(Plain-text document sources)
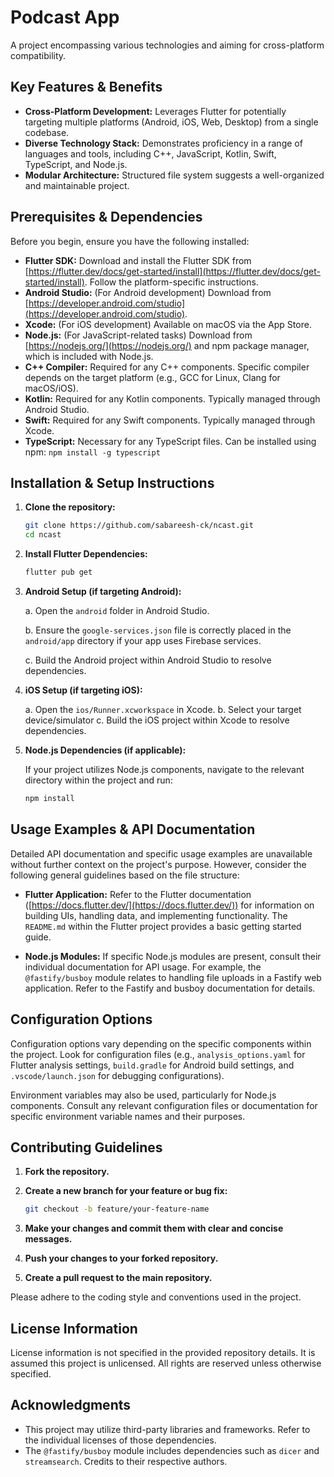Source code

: # Podcast App

A project encompassing various technologies and aiming for cross-platform compatibility.

## Key Features & Benefits

- **Cross-Platform Development:** Leverages Flutter for potentially targeting multiple platforms (Android, iOS, Web, Desktop) from a single codebase.
- **Diverse Technology Stack:** Demonstrates proficiency in a range of languages and tools, including C++, JavaScript, Kotlin, Swift, TypeScript, and Node.js.
- **Modular Architecture:** Structured file system suggests a well-organized and maintainable project.

## Prerequisites & Dependencies

Before you begin, ensure you have the following installed:

-   **Flutter SDK:**  Download and install the Flutter SDK from [https://flutter.dev/docs/get-started/install](https://flutter.dev/docs/get-started/install).  Follow the platform-specific instructions.
-   **Android Studio:** (For Android development) Download from [https://developer.android.com/studio](https://developer.android.com/studio).
-   **Xcode:** (For iOS development) Available on macOS via the App Store.
-   **Node.js:** (For JavaScript-related tasks) Download from [https://nodejs.org/](https://nodejs.org/) and npm package manager, which is included with Node.js.
-   **C++ Compiler:** Required for any C++ components. Specific compiler depends on the target platform (e.g., GCC for Linux, Clang for macOS/iOS).
-   **Kotlin:** Required for any Kotlin components. Typically managed through Android Studio.
-   **Swift:** Required for any Swift components. Typically managed through Xcode.
-   **TypeScript:** Necessary for any TypeScript files. Can be installed using npm: `npm install -g typescript`

## Installation & Setup Instructions

1.  **Clone the repository:**

    ```bash
    git clone https://github.com/sabareesh-ck/ncast.git
    cd ncast
    ```

2.  **Install Flutter Dependencies:**

    ```bash
    flutter pub get
    ```

3.  **Android Setup (if targeting Android):**

    a.  Open the `android` folder in Android Studio.

    b.  Ensure the `google-services.json` file is correctly placed in the `android/app` directory if your app uses Firebase services.

    c.  Build the Android project within Android Studio to resolve dependencies.

4. **iOS Setup (if targeting iOS):**

    a. Open the `ios/Runner.xcworkspace` in Xcode.
    b. Select your target device/simulator
    c. Build the iOS project within Xcode to resolve dependencies.

5.  **Node.js Dependencies (if applicable):**

    If your project utilizes Node.js components, navigate to the relevant directory within the project and run:

    ```bash
    npm install
    ```

## Usage Examples & API Documentation

Detailed API documentation and specific usage examples are unavailable without further context on the project's purpose.  However, consider the following general guidelines based on the file structure:

-   **Flutter Application:** Refer to the Flutter documentation ([https://docs.flutter.dev/](https://docs.flutter.dev/)) for information on building UIs, handling data, and implementing functionality. The `README.md` within the Flutter project provides a basic getting started guide.

-   **Node.js Modules:** If specific Node.js modules are present, consult their individual documentation for API usage. For example, the `@fastify/busboy` module relates to handling file uploads in a Fastify web application. Refer to the Fastify and busboy documentation for details.

## Configuration Options

Configuration options vary depending on the specific components within the project.  Look for configuration files (e.g., `analysis_options.yaml` for Flutter analysis settings, `build.gradle` for Android build settings, and `.vscode/launch.json` for debugging configurations).

Environment variables may also be used, particularly for Node.js components. Consult any relevant configuration files or documentation for specific environment variable names and their purposes.

## Contributing Guidelines

1.  **Fork the repository.**

2.  **Create a new branch for your feature or bug fix:**

    ```bash
    git checkout -b feature/your-feature-name
    ```

3.  **Make your changes and commit them with clear and concise messages.**

4.  **Push your changes to your forked repository.**

5.  **Create a pull request to the main repository.**

Please adhere to the coding style and conventions used in the project.

## License Information

License information is not specified in the provided repository details. It is assumed this project is unlicensed. All rights are reserved unless otherwise specified.

## Acknowledgments

-   This project may utilize third-party libraries and frameworks. Refer to the individual licenses of those dependencies.
-   The `@fastify/busboy` module includes dependencies such as `dicer` and `streamsearch`. Credits to their respective authors.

_WORK REQUIRED:_
Of all the entries above, output exactly the lines between the one holding "through Android Studio." and the one holding "b. Select your target device/simulator", inclusive.

_RESPONSE TO THIS EXERCISE:_
-   **Kotlin:** Required for any Kotlin components. Typically managed through Android Studio.
-   **Swift:** Required for any Swift components. Typically managed through Xcode.
-   **TypeScript:** Necessary for any TypeScript files. Can be installed using npm: `npm install -g typescript`

## Installation & Setup Instructions

1.  **Clone the repository:**

    ```bash
    git clone https://github.com/sabareesh-ck/ncast.git
    cd ncast
    ```

2.  **Install Flutter Dependencies:**

    ```bash
    flutter pub get
    ```

3.  **Android Setup (if targeting Android):**

    a.  Open the `android` folder in Android Studio.

    b.  Ensure the `google-services.json` file is correctly placed in the `android/app` directory if your app uses Firebase services.

    c.  Build the Android project within Android Studio to resolve dependencies.

4. **iOS Setup (if targeting iOS):**

    a. Open the `ios/Runner.xcworkspace` in Xcode.
    b. Select your target device/simulator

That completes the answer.